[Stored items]
==========
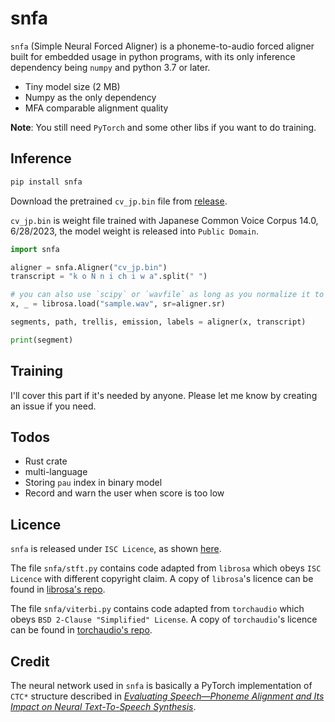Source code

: # snfa

`snfa` (Simple Neural Forced Aligner) is a phoneme-to-audio forced aligner built for embedded usage in python programs, with its only inference dependency being `numpy` and python 3.7 or later.

- Tiny model size (2 MB)
- Numpy as the only dependency
- MFA comparable alignment quality

**Note**: You still need `PyTorch` and some other libs if you want to do training.

## Inference

```bash
pip install snfa
```
Download the pretrained `cv_jp.bin` file from [release](https://github.com/Patchethium/snfa/releases/latest).

`cv_jp.bin` is weight file trained with Japanese Common Voice Corpus 14.0, 6/28/2023, the model weight is released into `Public Domain`.

```python
import snfa

aligner = snfa.Aligner("cv_jp.bin")
transcript = "k o N n i ch i w a".split(" ")

# you can also use `scipy` or `wavfile` as long as you normalize it to [-1,1]
x, _ = librosa.load("sample.wav", sr=aligner.sr)

segments, path, trellis, emission, labels = aligner(x, transcript)

print(segment)
```

## Training

I'll cover this part if it's needed by anyone. Please let me know by creating an issue if you need.

## Todos

- Rust crate
- multi-language
- Storing `pau` index in binary model
- Record and warn the user when score is too low

## Licence

`snfa` is released under `ISC Licence`, as shown [here](/LICENCE).

The file `snfa/stft.py` contains code adapted from `librosa` which obeys `ISC Licence` with different copyright claim. A copy of `librosa`'s licence can be found in [librosa's repo](https://github.com/librosa/librosa/blob/main/LICENSE.md).

The file `snfa/viterbi.py` contains code adapted from `torchaudio` which obeys `BSD 2-Clause "Simplified" License`. A copy of `torchaudio`'s licence can be found in [torchaudio's repo](https://github.com/pytorch/audio/blob/main/LICENSE).

## Credit

The neural network used in `snfa` is basically a PyTorch implementation of `CTC*` structure described in [_Evaluating Speech—Phoneme Alignment and Its Impact on Neural Text-To-Speech Synthesis_](https://www.audiolabs-erlangen.de/resources/NLUI/2023-ICASSP-eval-alignment-tts).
==========
*Try it*: How many lines of the data contain the word "https"? Answer with the number alone.

*Expected answer*: 4